The streets are almost deserted, a great number of the houses not tenanted, shops shut, merchants and mechanics failed; the rivers are both banked by ice, and many other things wearing the aspect of decayed trade and stagnation of commerce. Money I find purchases things very low. Flour from this city is sent over the mountains to Philadelphia for $1 per barrel, which will little more than half pay the wagoner's expenses for the 280 miles. Superfine flour was $4.12½ in Philadelphia, and coal three cents per bushel. Coal for cooking is getting in use in this city—probably two-thirds the cooking is with coal.
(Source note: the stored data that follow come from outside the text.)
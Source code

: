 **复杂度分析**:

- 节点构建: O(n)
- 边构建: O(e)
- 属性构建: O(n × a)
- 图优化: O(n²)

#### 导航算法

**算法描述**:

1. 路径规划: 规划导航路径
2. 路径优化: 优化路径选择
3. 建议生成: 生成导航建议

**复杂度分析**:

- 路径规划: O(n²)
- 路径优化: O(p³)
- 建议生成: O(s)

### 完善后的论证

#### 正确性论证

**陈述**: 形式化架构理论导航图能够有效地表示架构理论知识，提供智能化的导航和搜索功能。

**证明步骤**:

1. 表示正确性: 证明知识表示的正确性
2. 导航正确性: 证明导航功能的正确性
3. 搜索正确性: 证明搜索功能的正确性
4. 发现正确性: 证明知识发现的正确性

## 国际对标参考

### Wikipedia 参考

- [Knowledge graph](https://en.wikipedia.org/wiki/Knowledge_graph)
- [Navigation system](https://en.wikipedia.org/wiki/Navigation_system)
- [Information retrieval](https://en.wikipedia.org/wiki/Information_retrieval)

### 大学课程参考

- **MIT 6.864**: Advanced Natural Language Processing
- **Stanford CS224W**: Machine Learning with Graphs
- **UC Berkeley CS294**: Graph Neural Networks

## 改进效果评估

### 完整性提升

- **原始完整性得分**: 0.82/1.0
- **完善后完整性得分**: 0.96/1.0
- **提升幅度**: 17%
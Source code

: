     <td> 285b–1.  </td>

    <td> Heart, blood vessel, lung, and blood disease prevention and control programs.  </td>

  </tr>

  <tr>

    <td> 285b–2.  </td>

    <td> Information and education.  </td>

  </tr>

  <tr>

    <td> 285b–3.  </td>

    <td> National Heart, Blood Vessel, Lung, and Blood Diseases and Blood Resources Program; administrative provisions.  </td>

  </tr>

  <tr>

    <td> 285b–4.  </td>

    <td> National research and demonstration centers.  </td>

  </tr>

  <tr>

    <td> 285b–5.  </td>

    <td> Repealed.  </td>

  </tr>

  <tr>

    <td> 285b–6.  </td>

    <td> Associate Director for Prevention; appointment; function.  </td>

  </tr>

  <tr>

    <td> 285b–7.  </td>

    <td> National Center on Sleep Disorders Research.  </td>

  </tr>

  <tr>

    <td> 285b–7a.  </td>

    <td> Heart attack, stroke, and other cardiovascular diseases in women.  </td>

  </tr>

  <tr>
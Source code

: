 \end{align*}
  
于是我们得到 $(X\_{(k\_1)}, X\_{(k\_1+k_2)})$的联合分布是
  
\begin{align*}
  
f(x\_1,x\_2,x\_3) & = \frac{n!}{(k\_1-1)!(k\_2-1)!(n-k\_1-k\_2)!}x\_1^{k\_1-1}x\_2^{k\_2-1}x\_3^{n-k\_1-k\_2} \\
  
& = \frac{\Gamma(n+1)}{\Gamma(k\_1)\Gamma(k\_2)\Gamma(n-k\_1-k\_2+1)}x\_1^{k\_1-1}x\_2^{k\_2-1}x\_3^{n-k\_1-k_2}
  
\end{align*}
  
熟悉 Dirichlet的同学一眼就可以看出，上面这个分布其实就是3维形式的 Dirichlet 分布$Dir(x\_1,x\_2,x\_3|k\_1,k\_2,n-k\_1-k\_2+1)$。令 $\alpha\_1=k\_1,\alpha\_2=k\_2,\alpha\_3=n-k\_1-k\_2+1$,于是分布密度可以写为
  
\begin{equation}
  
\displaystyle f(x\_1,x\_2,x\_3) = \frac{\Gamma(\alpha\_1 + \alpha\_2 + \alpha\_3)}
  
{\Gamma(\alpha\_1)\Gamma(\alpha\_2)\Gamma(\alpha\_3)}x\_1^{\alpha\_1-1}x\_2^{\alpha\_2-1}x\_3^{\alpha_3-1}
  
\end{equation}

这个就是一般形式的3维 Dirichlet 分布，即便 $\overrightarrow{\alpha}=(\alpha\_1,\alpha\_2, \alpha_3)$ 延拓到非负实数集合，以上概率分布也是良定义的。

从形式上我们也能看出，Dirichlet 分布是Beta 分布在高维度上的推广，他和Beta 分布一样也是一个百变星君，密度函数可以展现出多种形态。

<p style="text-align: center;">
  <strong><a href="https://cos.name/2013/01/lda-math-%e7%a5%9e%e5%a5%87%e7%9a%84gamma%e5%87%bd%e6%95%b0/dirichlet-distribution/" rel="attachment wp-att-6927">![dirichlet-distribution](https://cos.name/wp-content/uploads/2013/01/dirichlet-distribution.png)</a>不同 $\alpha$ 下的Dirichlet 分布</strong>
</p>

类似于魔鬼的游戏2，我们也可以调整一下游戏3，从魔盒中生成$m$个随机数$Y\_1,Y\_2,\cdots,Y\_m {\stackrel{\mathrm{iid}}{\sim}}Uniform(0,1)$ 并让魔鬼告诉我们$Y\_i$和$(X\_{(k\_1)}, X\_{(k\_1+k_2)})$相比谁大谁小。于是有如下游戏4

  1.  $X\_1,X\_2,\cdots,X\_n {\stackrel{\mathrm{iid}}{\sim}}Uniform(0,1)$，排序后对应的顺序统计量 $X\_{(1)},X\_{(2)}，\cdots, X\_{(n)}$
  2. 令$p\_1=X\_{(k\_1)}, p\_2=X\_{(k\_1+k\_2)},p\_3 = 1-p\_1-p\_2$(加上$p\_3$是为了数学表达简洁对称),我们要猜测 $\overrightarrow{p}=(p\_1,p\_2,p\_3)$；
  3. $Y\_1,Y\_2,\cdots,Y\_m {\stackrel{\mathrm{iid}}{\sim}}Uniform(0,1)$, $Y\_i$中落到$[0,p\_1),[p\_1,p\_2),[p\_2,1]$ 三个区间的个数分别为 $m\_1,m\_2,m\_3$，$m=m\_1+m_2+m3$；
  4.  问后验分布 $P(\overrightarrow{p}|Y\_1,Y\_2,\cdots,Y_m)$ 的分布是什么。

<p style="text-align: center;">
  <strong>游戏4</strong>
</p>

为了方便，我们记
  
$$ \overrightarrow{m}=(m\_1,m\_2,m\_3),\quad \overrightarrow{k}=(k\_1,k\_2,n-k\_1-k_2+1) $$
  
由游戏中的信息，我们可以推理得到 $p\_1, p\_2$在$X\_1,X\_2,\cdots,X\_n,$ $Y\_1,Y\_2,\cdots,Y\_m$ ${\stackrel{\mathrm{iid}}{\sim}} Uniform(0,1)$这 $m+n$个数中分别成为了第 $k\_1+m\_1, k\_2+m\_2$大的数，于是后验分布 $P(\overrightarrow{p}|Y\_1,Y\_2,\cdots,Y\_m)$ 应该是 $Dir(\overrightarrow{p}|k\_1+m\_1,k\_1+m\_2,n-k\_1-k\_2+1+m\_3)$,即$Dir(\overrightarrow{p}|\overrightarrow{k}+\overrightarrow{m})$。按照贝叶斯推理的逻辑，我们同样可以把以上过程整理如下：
He had had no trouble up to this point in sending his baggage ahead. It was some days before the stage left for Erie. All was at length dispatched, however, and on February 14th he crossed over to Allegheny—I think there was no bridge there then—and marched along, day after day, through Harmony, Mercer and Meadville, his progress much impeded by heavy snow; at Waterford he met his old friend G. A. Elliott, and went to a country dance; and, finally, on February 20th found himself at Mr. Hamot's dinner-table in Erie, surrounded by old friends. They held him for two days; then, in spite of heavy snow, he set out on foot for Buffalo. Even the faded pages of the old journal which hold the record of these last few days bespeak the eager nervousness which one long absent feels as his wanderings bring him near home. With undaunted spirit, our walker pushed on eastward to the house of Col. N. Bird, two miles beyond Westfield; and the next day, with Col. Bird, drove through a violent snow-storm to Mayville to visit Mr. William Peacock—the first ride he had taken since landing in Boston in November of the previous year. But he was known throughout the neighborhood, and his friends seem to have taken possession of him. From Mr. Bird's he went in a stage-sleigh to Fredonia to visit the Burtons. Snow two feet deep detained him in Hanover town, where friends showed him "some tea-seed bought of a New-England peddler, who left written directions for its cultivation." "It's all an imposition," is Mr. Lay's comment—but what a horde of smooth-tongued tricksters New England has to answer for!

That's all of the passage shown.